The 1833 Factory Act was unsatisfactory not merely to the Ten-Hour movement but to all interested parties. Members of the government had openly described Althorp's Act as 'an evil forced upon the Government'. Mill-owners (whether reconciled to the principle of state intervention or not) objected that the textile districts did not have the significant pool of unemployed children needed for a 'relay system': it was therefore virtually impossible to attempt to comply with the Act. Furthermore, mill-owner magistrates, who had been barred from hearing cases brought under the previous Factory Acts, were allowed to hear cases under the 1833 Act, which they saw no point in enforcing: only if non-compliance came to the attention of a Factory Inspector (given powers to act as a magistrate by the Act) was there any prospect of a successful prosecution
Blackburn speech of 1836
Oastler's agitation for a Ten-Hour Act having failed, he was temporarily swept aside in favour of a Society for Promoting National Regeneration, the brainchild of John Doherty and Robert Owen, which aimed to secure an eight-hour day by concerted strike action but failed to organise a general strike of textile workers (partly because of pre-emptive anti-union action by millowners). Another Ten-Hour Bill was now contemplated for 1836, but was pre-empted by a government Bill to weaken the existing Act by reducing the age up to which only an eight-hour day could be worked to twelve. Oastler played a prominent part in agitation against the government Bill and for the introduction of a revived Ten-Hour Bill. The government Bill was withdrawn after it secured a majority of only two at Second Reading; the campaign for a Ten-Hour Act continued, but was seriously set back by a speech Oastler made at Blackburn in September 1836. The Blackburn Standard (a friend of the Ten-Hour Bill) published only an expurgated account of the meeting at which Oastler spoke, preceding it with an editorial in which they deplored the speeches of him and his fellow orators:
Such of the sentiments to which they gave utterance, as we deem safe to publish, we report at some length in other columns, but we must say, that they delivered a vast deal of empty, impudent, nonsensical, mischievous, and disgusting balderdash, which we consider it to be our duty to exclude altogether from the Standard. ... we much regret that the management of this important ... measure should have fallen into the hands of these injudicious advocates. We do not hesitate to aver that they have, in one night, done more injury to the cause of the factory operatives in this town, by the disgraceful advice which they tendered to their hearers ... than the true friends of the people can repair by the most strenuous attention for many months. It is not surprising that Christian ministers decline to join in a crusade where the leaders are utterly devoid of Christian charity, and reckless of the consequences of their violence
The Standard therefore did not report that Oastler had talked of teaching children to sabotage mill machinery,; this was however seized upon by his opponents such as the Manchester Guardian which urged that either 'his friends should put him under some restraint' or 'the law should interpose to end the career of wickedness which he seems disposed to run'. In a justificatory letter to the Guardian Oastler said that he was only advocating sabotage where (as at Blackburn) magistrates were denying justice to factory children by openly refusing to enforce the Factory Act. "If after this your magistrates should refuse to listen to your complaints under the factory act and again refer you to me, bring with you your children and tell them to ask their grandmothers for a few of their old knitting needles which I will instruct them how to apply to the spindles in a way which will teach these law-defying mill owner magistrates to have respect even to 'Oastler's law* as they have wrongly designated the factory law."
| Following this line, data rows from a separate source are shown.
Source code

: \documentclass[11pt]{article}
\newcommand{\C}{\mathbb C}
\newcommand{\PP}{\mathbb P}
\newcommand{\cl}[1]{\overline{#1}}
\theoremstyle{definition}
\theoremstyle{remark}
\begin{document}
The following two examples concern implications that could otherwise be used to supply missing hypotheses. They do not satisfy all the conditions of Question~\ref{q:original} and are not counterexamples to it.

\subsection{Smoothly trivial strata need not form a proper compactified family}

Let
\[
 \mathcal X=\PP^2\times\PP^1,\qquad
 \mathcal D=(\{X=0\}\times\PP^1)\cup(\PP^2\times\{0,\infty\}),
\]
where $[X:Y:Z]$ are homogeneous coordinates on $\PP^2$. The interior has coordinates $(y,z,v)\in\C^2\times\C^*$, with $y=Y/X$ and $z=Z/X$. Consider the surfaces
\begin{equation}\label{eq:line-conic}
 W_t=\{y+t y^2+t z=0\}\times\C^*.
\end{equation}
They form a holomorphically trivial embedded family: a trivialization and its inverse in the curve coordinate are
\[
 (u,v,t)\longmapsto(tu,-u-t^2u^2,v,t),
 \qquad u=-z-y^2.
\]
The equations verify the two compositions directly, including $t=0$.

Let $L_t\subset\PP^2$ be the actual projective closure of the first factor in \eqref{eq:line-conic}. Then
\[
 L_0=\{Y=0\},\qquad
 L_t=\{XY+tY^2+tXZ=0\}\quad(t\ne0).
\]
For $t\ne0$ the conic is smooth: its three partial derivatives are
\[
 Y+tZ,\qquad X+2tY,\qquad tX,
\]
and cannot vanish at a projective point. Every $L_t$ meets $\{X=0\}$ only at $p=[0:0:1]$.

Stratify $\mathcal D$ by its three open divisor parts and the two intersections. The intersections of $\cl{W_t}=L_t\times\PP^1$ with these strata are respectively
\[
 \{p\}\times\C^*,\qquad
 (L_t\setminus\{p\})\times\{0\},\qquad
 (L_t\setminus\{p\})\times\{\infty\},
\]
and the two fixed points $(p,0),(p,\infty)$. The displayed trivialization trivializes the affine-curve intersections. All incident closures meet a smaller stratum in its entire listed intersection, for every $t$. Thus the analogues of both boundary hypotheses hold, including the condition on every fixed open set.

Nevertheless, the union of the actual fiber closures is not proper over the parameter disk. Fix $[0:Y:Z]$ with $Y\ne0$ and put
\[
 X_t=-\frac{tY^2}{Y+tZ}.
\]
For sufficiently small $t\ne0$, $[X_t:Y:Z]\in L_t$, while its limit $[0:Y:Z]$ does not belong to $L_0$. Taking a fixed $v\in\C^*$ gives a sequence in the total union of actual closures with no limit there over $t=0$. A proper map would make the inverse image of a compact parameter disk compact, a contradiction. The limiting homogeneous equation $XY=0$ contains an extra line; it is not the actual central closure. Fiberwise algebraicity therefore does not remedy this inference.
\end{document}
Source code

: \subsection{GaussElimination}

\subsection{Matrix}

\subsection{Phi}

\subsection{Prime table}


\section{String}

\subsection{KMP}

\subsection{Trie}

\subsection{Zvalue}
This caused widespread outrage and the rupture of relationships with Ashley and Wood the Leeds Intelligencer ceased to publish his letters : John Fielden however stood by him . Oastler's health broke down at the end of 1836; a meeting at Manchester in January 1837 was told he was unable to address it as 'his exertions on behalf of the factory slave had brought him to the edge of the grave'
'The fiend-begotten ...new Poor Law'
Less than a fortnight later, though, he was back in action at a mass meeting in Huddersfield, but in a new cause : delivering a speech (subsequently published under the (representative) title of Damnation! Eternal damnation to the fiend-begotten 'coarser-food', new Poor Law !) urging resistance to implementation of the 'New Poor Law'.
The Poor Law Amendment Act
Alarmed at the cost of poor relief in the southern agricultural districts of England (where in many areas it had become a semi-permanent top-up of labourers' wages - the 'allowance system', 'Roundsman system', or 'Speenhamland system' ) Parliament had set up a Royal Commission into the operation of the Poor Laws. Its report had recommended sweeping changes:
- Out-relief should cease - relief should be given only in workhouses, and upon such terms that only the truly indigent would accept it.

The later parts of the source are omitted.